A DECISION to grant a five pence a litre fuel discount to remote islands in Scotland and the Isles of Scilly has “opened the door” for a similar scheme in rural North Yorkshire, according to a local MP.
Chief Secretary to the Treasury Danny Alexander announced the reprieve yesterday, which will see pump prices lowered in the inner and outer Hebrides, Northern Isles, islands in the Clyde and the Cornwall archipelago from March next year.
And Thirsk and Malton MP Anne McIntosh believes a future round of fuel savings could ease the burden on motorists in remote parts of North Yorkshire, where monthly fuel bills are among the nation’s highest.
“I’ve said all along that if it’s good enough for Scotland, it’s good enough for Yorkshire,” she said.
“Our case is stronger for today’s decision and I’m going to revive my campaign and keep pushing. I’ve written to the Chancellor in light of the Autumn Statement next week saying that, going forward, we would hope that something similar could be done in Yorkshire in a specific area with a certain timeframe.”
Ms McIntosh said the path towards a similar reduction for North Yorkshire was clearer after the European Union Energy Tax Directive was partially lifted to allow the discount.
“Yorkshire could benefit and I hope the door is now open,” she said.
She added that, for example, parts of Ryedale and Hambleton could see fuel prices reduced for a set period of time to ease financial pressures on families and businesses.
A study by the Countryside Alliance, released last week, showed that rural workers were facing commuting costs 25 per cent higher than those in urban areas. The average monthly fuel cost in a rural local authority area was now £67, compared with an average of £50 in urban areas.
However, several local authorities in Yorkshire were considerably above the national average, with Selby, Hambleton, Richmond, East Riding, Craven, Ryedale and Harrogate all higher. The monthly fuel cost in Selby stood at £80.15.
Unveiling the scheme, Alexander said: “This is terrific news for island communities, which have long suffered the effects of high fuel costs. From March 1 next year, islanders will see a 5p cut in the pump price of petrol and diesel.

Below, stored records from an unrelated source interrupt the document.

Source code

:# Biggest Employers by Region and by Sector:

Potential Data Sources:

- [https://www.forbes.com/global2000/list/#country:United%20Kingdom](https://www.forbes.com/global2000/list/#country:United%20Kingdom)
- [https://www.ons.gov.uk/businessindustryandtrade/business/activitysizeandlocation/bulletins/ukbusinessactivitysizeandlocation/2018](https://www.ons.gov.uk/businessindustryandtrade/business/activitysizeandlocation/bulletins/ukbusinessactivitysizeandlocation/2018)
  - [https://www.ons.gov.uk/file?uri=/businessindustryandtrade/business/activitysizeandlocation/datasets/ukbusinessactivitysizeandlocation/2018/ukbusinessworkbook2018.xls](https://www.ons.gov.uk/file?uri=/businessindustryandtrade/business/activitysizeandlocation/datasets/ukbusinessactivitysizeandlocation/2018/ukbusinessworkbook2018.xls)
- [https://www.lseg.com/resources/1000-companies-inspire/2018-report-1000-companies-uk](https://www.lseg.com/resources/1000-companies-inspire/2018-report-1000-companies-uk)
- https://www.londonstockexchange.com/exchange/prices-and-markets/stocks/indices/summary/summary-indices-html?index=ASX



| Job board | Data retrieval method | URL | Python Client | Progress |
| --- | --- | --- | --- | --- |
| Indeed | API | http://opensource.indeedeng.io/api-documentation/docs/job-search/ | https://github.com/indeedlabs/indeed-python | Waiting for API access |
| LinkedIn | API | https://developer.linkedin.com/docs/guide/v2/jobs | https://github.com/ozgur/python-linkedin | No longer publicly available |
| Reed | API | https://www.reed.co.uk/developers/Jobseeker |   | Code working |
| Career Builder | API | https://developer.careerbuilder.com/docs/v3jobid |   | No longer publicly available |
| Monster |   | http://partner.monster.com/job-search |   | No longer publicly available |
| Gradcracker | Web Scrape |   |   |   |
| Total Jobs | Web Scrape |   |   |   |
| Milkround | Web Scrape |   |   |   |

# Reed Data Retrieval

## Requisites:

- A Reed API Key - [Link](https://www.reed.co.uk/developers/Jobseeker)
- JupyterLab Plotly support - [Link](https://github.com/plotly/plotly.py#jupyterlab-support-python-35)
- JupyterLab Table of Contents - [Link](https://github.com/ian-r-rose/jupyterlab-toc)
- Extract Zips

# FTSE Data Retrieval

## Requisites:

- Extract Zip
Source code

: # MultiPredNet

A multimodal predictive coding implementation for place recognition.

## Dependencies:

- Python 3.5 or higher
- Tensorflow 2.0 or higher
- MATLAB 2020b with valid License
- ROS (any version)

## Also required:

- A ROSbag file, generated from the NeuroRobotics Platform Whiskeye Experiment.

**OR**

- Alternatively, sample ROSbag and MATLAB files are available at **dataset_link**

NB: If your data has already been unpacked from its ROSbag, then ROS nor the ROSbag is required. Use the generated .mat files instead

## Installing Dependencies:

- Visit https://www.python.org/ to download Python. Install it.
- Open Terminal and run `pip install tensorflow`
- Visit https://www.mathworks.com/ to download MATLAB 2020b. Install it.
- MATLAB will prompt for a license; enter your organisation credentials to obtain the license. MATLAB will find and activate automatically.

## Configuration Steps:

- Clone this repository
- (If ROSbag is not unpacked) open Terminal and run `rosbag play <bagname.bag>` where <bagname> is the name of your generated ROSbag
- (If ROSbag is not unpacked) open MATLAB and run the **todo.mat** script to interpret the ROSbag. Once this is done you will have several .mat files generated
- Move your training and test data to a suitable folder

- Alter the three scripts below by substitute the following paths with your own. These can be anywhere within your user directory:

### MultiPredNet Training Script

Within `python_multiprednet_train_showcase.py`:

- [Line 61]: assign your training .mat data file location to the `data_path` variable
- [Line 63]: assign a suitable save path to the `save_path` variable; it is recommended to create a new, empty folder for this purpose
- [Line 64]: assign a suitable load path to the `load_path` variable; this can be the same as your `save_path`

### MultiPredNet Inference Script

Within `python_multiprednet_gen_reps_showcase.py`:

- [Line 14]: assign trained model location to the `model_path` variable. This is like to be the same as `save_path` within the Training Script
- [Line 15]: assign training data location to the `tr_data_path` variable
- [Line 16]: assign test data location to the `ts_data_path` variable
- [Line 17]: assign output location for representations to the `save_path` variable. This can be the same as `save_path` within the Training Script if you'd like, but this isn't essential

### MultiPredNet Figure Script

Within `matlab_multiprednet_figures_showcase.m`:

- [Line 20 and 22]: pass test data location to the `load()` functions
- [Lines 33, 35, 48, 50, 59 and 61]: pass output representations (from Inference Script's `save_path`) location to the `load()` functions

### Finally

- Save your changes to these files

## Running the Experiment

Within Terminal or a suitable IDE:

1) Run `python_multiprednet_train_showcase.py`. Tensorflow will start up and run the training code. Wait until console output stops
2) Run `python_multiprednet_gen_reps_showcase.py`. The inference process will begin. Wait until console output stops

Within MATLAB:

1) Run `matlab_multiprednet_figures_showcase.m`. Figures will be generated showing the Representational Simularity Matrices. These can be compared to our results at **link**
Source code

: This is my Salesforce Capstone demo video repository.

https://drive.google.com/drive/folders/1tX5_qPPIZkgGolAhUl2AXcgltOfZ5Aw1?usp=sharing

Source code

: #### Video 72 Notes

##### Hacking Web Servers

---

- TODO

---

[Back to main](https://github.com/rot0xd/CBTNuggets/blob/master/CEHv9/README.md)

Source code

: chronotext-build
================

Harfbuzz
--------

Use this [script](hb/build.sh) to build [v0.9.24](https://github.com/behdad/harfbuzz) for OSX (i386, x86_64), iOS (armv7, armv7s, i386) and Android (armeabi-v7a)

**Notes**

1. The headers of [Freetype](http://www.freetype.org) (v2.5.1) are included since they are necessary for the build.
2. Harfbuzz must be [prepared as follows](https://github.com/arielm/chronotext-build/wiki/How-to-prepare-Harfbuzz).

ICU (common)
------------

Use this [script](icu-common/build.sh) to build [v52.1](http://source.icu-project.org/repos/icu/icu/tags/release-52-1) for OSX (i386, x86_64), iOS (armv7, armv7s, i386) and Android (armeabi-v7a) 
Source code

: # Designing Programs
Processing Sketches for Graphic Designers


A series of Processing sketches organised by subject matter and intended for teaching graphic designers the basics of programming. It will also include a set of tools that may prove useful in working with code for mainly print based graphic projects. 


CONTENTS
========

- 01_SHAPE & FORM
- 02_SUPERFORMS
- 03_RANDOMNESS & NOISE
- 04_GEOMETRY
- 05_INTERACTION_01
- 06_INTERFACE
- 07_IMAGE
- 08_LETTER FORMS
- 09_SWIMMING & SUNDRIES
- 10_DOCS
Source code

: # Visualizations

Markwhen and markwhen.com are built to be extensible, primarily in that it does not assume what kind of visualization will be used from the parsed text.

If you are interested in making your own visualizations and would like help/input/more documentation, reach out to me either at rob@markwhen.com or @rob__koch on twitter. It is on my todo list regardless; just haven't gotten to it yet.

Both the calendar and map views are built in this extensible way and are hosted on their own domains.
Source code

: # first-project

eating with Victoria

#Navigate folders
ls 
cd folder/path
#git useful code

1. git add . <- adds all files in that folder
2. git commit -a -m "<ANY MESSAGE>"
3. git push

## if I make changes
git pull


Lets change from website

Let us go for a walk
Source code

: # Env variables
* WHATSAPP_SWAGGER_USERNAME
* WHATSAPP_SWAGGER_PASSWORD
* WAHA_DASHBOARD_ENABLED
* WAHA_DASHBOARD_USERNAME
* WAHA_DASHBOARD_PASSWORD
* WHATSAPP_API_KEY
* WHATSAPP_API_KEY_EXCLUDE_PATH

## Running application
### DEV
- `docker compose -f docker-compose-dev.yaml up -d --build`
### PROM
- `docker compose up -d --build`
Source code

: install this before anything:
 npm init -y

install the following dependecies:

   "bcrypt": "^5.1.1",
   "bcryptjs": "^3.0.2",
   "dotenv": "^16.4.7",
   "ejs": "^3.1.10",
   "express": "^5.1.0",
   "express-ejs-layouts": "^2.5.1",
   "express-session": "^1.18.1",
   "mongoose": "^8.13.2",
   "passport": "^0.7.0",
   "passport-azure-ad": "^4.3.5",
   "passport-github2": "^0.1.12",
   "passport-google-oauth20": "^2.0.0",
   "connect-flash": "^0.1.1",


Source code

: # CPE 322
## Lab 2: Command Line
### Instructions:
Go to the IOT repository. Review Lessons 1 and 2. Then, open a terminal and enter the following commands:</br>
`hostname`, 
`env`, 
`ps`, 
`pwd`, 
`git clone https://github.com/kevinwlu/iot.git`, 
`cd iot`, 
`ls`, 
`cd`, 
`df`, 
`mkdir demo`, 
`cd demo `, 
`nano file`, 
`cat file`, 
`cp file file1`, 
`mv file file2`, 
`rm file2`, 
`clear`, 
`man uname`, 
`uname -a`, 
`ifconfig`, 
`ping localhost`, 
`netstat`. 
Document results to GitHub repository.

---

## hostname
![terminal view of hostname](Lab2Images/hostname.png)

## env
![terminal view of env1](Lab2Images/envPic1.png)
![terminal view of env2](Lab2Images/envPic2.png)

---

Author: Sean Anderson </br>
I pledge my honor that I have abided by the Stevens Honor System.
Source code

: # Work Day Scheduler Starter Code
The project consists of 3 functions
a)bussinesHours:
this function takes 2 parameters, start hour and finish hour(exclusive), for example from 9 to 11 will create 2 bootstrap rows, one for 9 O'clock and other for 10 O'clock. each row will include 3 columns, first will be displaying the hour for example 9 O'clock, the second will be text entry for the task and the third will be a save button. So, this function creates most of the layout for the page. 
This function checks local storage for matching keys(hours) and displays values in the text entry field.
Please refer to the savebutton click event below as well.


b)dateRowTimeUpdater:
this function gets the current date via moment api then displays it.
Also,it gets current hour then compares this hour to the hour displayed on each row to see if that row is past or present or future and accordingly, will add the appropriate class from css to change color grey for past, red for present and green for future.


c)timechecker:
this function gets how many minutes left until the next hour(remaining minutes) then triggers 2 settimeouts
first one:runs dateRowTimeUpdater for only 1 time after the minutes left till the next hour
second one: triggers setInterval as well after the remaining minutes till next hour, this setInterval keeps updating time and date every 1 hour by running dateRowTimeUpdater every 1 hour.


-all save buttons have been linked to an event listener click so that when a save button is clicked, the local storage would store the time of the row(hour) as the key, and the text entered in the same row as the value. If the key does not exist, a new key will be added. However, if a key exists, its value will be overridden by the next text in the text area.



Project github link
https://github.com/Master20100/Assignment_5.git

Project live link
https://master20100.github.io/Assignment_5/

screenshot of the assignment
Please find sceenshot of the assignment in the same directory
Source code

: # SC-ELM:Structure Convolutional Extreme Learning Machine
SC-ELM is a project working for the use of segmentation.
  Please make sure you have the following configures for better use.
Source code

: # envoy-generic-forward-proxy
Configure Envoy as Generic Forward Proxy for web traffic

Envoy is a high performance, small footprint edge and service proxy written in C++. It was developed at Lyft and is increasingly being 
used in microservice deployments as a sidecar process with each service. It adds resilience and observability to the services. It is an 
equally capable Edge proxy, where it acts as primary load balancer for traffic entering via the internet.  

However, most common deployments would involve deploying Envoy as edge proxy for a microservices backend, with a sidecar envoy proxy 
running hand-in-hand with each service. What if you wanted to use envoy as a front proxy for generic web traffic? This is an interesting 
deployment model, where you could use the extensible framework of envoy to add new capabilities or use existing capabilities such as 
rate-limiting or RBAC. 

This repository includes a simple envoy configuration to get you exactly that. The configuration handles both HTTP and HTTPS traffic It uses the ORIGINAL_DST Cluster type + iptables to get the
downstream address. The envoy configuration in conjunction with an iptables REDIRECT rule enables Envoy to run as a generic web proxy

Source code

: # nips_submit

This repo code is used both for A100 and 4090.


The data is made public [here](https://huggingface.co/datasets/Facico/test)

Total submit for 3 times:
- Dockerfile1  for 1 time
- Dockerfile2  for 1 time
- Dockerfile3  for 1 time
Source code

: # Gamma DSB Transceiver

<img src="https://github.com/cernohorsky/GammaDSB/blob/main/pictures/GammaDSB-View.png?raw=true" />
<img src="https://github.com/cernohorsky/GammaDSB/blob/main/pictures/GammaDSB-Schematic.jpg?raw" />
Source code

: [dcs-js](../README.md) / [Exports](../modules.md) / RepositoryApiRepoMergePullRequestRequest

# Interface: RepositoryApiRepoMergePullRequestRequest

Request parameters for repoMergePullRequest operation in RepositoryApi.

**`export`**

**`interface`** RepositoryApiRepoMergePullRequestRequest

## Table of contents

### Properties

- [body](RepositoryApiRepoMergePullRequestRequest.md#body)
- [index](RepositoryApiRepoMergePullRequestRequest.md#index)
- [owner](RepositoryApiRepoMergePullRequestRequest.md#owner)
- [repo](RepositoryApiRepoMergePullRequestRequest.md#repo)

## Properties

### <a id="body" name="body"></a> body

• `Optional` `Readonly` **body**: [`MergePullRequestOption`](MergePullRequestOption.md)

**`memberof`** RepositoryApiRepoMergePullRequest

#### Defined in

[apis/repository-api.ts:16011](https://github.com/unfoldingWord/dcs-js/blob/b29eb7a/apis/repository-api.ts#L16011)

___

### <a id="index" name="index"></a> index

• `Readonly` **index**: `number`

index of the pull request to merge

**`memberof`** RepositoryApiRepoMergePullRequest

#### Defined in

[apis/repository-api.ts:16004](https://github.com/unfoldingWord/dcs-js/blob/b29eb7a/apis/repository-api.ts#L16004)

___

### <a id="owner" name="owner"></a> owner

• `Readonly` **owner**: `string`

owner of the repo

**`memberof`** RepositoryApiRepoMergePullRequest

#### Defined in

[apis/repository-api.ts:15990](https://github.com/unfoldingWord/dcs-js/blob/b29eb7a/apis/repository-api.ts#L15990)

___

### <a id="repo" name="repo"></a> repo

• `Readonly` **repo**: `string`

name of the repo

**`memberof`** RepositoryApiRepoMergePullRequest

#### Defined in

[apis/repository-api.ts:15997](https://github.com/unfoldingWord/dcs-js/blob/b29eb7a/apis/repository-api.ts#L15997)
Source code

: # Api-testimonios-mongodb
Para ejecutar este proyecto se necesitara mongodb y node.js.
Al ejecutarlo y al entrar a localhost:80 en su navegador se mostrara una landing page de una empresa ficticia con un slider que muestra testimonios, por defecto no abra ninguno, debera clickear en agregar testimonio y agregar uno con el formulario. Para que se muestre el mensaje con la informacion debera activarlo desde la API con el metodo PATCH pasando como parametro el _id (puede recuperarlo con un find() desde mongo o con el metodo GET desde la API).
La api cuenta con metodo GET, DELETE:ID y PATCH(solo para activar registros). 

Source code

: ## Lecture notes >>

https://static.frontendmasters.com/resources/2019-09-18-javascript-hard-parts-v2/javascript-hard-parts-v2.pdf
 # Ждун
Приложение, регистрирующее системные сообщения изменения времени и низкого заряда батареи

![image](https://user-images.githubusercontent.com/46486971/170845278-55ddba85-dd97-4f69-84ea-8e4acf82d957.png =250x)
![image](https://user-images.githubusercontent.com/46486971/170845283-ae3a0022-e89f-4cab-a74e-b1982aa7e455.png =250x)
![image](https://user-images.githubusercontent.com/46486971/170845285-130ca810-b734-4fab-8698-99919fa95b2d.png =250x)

“As well as securing EU clearance, we have produced a scheme designed to protect the cash flow of local retailers.
“We have also delivered on a promise to help address the persistent unfairness of some of the lowest income communities in the country paying among the highest pump prices.
“After two years of people saying this could not be done, the Government has delivered it in less than two.
“This is another example of our determination to govern for the benefit of the whole United Kingdom.”
Fuel retailers on the islands will receive a 5p rebate on the petrol and diesel they purchase, and will be expected to pass the saving on to the consumer.
Scottish politicians welcomed the news, but said remote areas of the mainland should be helped as well.
Highland and Islands Labour MSP Rhoda Grant said: “While this long-awaited announcement is welcome news for island communities, it does nothing to help those living in remote rural mainland areas where fuel prices are just as high.
“While the 5p discount is better than nothing, in the time it has taken the Tory-led Government to make this announcement, the price of a litre of unleaded petrol in Scotland has increased by over 15p, while diesel has soared by over 20p.
“Labour will continue to press the Tory-led Government to reverse its VAT rise on fuel – a move that will help those in all rural areas and communities the length and breadth of the country who are struggling to keep up with the soaring prices at the pump.”